David Wainshelboim’s family

This is my family. This photo was taken before my aunt Hona's departure to Palestine. Upper row (standing) from left to right: my mother, Nena Wainshelboim, holding me, Aunt Hona, the 4th on the left is my father's older brother Gershko, the 5th man wearing glasses is Aunt Fania's husband - Weinstein. Sitting from left to right: the first on the left is my father, Moisey Wainshelboim, next to him Grandfather Mehl Wainshelboim and Grandmother Bobtsia, my father's sister Basia Bobis and her husband Matus holding their daughter Minna, who perished with Basia in the ghetto in Kishinev. Sitting on the floor, from left to right, are the children: my sister Rahil, Uncle Genia - my father’s youngest brother, Fania's daughter Lilia and Yakov, Fania’s son, wearing his school uniform. I don't remember the one on the left at the bottom. This photo was taken in Kishinev in the early 1930s. My grandmother Bobtsia kept this photo during the Great Patriotic War and gave it to me.

My grandfather may have finished a commercial school.
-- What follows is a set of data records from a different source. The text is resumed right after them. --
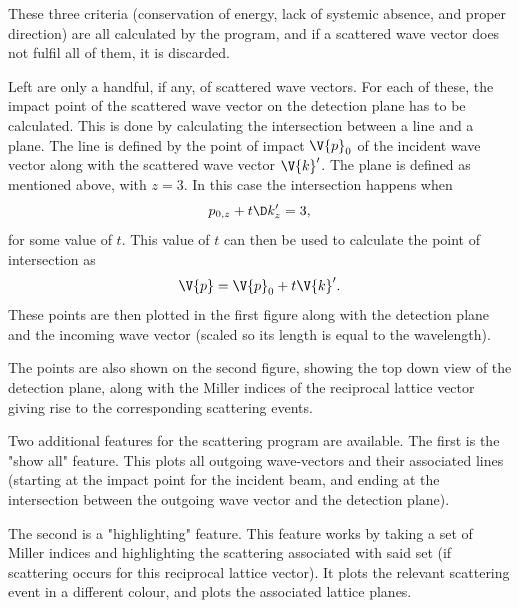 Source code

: \documentclass[main.tex]{subfiles}
\begin{document}
	These three criteria (conservation of energy, lack of systemic absence, and proper direction) are all calculated by the program, and if a scattered wave vector does not fulfil all of them, it is discarded.
	
	Left are only a handful, if any, of scattered wave vectors. For each of these, the impact point of the scattered wave vector on the detection plane has to be calculated. This is done by calculating the intersection between a line and a plane. The line is defined by the point of impact $ \V{p}_0 $ of the incident wave vector along with the scattered wave vector $ \V{k}' $. The plane is defined as mentioned above, with $ z=3 $. In this case the intersection happens when
	\begin{equation}
		p_{0,z} + t\D k'_z = 3,
	\end{equation}
	for some value of $ t $. This value of $ t $ can then be used to calculate the point of intersection as
	\begin{equation}
		\V{p} = \V{p}_0 + t \V{k}'.
	\end{equation}
	These points are then plotted in the first figure along with the detection plane and the incoming wave vector (scaled so its length is equal to the wavelength).
	
	The points are also shown on the second figure, showing the top down view of the detection plane, along with the Miller indices of the reciprocal lattice vector giving rise to the corresponding scattering events.
	
	Two additional features for the scattering program are available. The first is the "show all" feature. This plots all outgoing wave-vectors and their associated lines (starting at the impact point for the incident beam, and ending at the intersection between the outgoing wave vector and the detection plane).
	
	The second is a "highlighting" feature. This feature works by taking a set of Miller indices and highlighting the scattering associated with said set (if scattering occurs for this reciprocal lattice vector). It plots the relevant scattering event in a different colour, and plots the associated lattice planes.
	
\end{document}
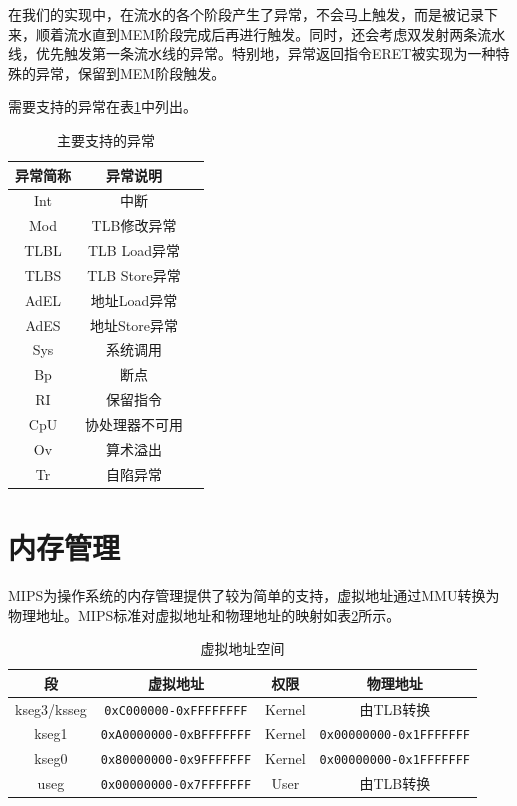 在我们的实现中，在流水的各个阶段产生了异常，不会马上触发，而是被记录下来，顺着流水直到MEM阶段完成后再进行触发。同时，还会考虑双发射两条流水线，优先触发第一条流水线的异常。特别地，异常返回指令ERET被实现为一种特殊的异常，保留到MEM阶段触发。

需要支持的异常在表\ref{table:main-exception}中列出。

\begin{table}[htbp]
	\centering
	\begin{tabular}{|c|c|l|} \hline
		\textbf{异常简称} & \textbf{异常说明} \\ \hline
		Int & 中断  \\ \hline
		Mod & TLB修改异常 \\ \hline
		TLBL & TLB Load异常 \\ \hline
		TLBS & TLB Store异常 \\ \hline
		AdEL & 地址Load异常 \\ \hline
		AdES & 地址Store异常 \\ \hline
		Sys & 系统调用 \\ \hline
		Bp & 断点 \\ \hline
		RI & 保留指令 \\ \hline
		CpU & 协处理器不可用 \\ \hline
		Ov & 算术溢出 \\ \hline
		Tr & 自陷异常 \\ \hline
	\end{tabular}
	\caption{主要支持的异常}
	\label{table:main-exception}
\end{table}
\section{内存管理}
MIPS为操作系统的内存管理提供了较为简单的支持，虚拟地址通过MMU转换为物理地址。MIPS标准对虚拟地址和物理地址的映射如表\ref{tab:virtual-address-space}所示。

\begin{table}[htbp]
	\centering
	\begin{tabular}{|c|c|c|c|} \hline
		\textbf{段} & \textbf{虚拟地址} & \textbf{权限} & \textbf{物理地址} \\ \hline
		kseg3/ksseg & \texttt{0xC000000-0xFFFFFFFF} & Kernel & 由TLB转换 \\ \hline
		kseg1 & \texttt{0xA0000000-0xBFFFFFFF} & Kernel & \texttt{0x00000000-0x1FFFFFFF} \\ \hline
		kseg0 & \texttt{0x80000000-0x9FFFFFFF} & Kernel & \texttt{0x00000000-0x1FFFFFFF} \\ \hline
		useg &  \texttt{0x00000000-0x7FFFFFFF} & User & 由TLB转换 \\ \hline
	\end{tabular}
	\caption{虚拟地址空间}
	\label{tab:virtual-address-space}
\end{table}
He was an educated man. He worked as an accountant in a private company during the tsarist regime before 1918 and during the Romanian regimes after World War I. Grandmother Bobtsia – I don’t know her maiden name – came from a rabbi’s family. She was a housewife, which was common among Jewish women. My grandmother and grandfather rented a small apartment consisting of two rooms and a kitchen. My grandfather was religious. He died in 1934, and Zirelson recited a prayer at his funeral. Grandmother Bobtsia lived through the war, evacuation, returned to Kishinev and died in the 1950s.

My grandfather was an educated man and wanted to give his children a good education. My father was the oldest, and the next one was Gershko, born around 1900. After finishing a gymnasium he went to Italy where he finished the Medical Faculty, unfortunately, I don’t know in which town he studied or which college he graduated from. When he returned to Bessarabia, he became a doctor and worked in a small town. Gershko was married. His wife Riva was my mother’s sister.
Fania married Weinstein, a Zionist activist. Basia was married to Matus Bobis, a Jewish man. He was also involved in Zionist activities. During the Soviet period he worked as a proofreader with a newspaper.

My father’s brother Genia worked with my father in the Jewish medical organization. He did some technical job. Genia married Sarrah, a Jewish girl, shortly before the Great Patriotic War.

Hona, born in 1910, was the youngest in the family. Influenced by the Zionist idea of the establishment of a Jewish state, Hona quit Iasi University, where she studied at the Medical Faculty, and moved to Palestine in 1929. I remember her farewell party at my grandfather’s home, when the whole family got together to say ‘good bye’ to Hona. In Palestine she married Rabinovich, a Jewish man.

My father, Moisey Wainshelboim, was born in 1895. He graduated from the Medical Faculty of Iasi University in 1924. Around this time he met my mother and they got married.